[Problem]: Your answer must be a single number: how many lines in the records include the word "Occupant".

(Source texts of formatted documents)
== Segment start ==

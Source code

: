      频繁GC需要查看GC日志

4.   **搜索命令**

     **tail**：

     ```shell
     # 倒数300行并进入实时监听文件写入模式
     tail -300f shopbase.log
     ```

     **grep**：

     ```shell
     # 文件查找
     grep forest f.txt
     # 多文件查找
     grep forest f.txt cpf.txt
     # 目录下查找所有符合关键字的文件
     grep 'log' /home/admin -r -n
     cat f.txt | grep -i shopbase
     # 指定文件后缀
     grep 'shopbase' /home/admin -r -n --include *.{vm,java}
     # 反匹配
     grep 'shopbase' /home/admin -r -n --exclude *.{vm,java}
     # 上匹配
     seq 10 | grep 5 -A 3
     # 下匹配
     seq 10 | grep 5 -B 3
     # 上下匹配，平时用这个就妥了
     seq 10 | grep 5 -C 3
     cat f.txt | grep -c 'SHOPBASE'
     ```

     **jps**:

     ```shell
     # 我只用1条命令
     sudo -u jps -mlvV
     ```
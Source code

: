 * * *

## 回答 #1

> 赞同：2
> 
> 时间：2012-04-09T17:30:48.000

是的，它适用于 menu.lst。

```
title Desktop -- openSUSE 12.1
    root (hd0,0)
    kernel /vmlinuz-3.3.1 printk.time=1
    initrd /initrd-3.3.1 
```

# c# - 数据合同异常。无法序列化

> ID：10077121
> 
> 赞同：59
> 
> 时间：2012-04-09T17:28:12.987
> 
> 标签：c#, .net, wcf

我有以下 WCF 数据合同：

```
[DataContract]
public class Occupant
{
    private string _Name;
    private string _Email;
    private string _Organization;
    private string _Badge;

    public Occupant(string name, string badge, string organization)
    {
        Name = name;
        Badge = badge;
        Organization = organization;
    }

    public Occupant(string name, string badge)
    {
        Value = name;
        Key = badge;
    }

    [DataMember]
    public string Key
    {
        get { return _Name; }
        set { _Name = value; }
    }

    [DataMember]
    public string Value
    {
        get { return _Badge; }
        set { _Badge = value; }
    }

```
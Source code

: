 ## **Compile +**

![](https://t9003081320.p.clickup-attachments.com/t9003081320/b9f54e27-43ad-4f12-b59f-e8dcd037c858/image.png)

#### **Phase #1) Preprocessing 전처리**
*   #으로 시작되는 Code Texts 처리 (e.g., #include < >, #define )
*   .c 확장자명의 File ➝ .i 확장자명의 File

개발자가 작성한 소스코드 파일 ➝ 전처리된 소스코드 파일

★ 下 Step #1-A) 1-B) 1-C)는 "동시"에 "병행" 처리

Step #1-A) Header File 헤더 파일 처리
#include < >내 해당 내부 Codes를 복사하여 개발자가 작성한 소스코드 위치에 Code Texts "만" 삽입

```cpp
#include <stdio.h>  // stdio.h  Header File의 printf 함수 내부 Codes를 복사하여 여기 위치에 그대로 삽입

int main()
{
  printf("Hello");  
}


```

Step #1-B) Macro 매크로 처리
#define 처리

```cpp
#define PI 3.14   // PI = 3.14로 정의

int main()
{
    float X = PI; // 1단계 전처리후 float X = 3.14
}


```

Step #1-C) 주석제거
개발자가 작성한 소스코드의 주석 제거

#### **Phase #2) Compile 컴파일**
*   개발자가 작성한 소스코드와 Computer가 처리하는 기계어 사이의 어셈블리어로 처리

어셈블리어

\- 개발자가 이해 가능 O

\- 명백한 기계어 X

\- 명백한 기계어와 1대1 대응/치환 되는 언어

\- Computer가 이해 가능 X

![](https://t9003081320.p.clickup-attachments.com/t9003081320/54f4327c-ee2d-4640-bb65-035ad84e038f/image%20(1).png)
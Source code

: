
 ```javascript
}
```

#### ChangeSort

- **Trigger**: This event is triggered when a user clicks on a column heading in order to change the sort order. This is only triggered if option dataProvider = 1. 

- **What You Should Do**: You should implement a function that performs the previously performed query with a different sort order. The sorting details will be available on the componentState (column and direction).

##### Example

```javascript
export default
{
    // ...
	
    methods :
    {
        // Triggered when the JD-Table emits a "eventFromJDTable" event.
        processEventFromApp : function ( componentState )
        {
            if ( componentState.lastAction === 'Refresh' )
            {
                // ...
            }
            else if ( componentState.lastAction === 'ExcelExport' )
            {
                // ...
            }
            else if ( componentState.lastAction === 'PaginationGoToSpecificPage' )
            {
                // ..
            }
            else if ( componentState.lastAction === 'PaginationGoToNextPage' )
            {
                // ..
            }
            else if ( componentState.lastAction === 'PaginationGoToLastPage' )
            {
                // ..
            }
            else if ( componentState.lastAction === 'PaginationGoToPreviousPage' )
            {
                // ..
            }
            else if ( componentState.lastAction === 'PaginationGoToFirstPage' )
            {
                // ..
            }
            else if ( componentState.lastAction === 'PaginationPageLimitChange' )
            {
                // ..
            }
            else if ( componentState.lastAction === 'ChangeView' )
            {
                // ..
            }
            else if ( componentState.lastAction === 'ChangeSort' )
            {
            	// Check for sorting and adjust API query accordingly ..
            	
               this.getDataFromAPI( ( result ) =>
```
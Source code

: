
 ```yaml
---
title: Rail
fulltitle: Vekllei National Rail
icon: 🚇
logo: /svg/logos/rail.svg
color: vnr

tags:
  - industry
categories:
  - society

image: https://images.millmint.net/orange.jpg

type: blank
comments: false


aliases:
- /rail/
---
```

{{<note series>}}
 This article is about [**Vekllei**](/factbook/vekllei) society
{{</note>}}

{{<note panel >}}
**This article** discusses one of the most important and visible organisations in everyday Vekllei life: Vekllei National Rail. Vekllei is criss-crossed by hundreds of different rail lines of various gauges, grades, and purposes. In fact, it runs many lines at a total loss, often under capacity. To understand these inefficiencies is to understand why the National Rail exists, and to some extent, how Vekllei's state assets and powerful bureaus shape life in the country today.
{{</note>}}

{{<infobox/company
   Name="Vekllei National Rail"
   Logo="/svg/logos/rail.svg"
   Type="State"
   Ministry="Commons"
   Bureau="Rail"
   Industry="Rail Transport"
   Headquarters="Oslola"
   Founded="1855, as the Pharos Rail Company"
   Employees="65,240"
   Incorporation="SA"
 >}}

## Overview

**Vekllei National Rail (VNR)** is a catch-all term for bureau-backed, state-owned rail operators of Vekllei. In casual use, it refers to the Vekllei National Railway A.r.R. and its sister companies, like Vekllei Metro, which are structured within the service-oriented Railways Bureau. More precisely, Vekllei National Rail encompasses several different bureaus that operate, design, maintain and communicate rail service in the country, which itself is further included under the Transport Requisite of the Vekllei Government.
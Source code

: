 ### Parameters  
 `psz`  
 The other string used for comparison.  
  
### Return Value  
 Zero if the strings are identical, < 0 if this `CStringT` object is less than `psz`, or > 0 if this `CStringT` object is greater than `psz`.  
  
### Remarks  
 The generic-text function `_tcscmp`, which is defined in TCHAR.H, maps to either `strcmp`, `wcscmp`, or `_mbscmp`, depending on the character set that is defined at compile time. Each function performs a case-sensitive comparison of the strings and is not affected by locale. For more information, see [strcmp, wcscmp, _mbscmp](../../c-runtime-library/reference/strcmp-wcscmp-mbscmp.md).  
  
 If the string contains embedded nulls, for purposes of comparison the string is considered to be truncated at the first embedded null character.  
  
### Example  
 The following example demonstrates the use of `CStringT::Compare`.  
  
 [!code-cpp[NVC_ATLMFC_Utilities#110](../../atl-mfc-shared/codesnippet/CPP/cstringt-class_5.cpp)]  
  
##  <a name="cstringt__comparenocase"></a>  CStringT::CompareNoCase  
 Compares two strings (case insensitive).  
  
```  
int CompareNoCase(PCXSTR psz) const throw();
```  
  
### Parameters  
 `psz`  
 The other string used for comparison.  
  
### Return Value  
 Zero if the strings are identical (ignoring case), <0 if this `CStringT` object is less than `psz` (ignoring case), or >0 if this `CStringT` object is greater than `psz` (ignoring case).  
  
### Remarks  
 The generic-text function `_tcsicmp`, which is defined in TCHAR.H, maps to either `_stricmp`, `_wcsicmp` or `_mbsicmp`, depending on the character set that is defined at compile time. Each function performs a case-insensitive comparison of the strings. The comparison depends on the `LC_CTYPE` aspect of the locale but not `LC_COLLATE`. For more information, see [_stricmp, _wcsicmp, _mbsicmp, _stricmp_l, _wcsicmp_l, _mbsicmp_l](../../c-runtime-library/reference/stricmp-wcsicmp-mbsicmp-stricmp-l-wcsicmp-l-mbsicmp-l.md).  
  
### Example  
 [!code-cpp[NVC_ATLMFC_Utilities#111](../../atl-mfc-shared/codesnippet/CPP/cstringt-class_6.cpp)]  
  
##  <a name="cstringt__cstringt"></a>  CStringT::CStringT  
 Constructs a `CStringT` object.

== Segment end ==

[Written answer]: 3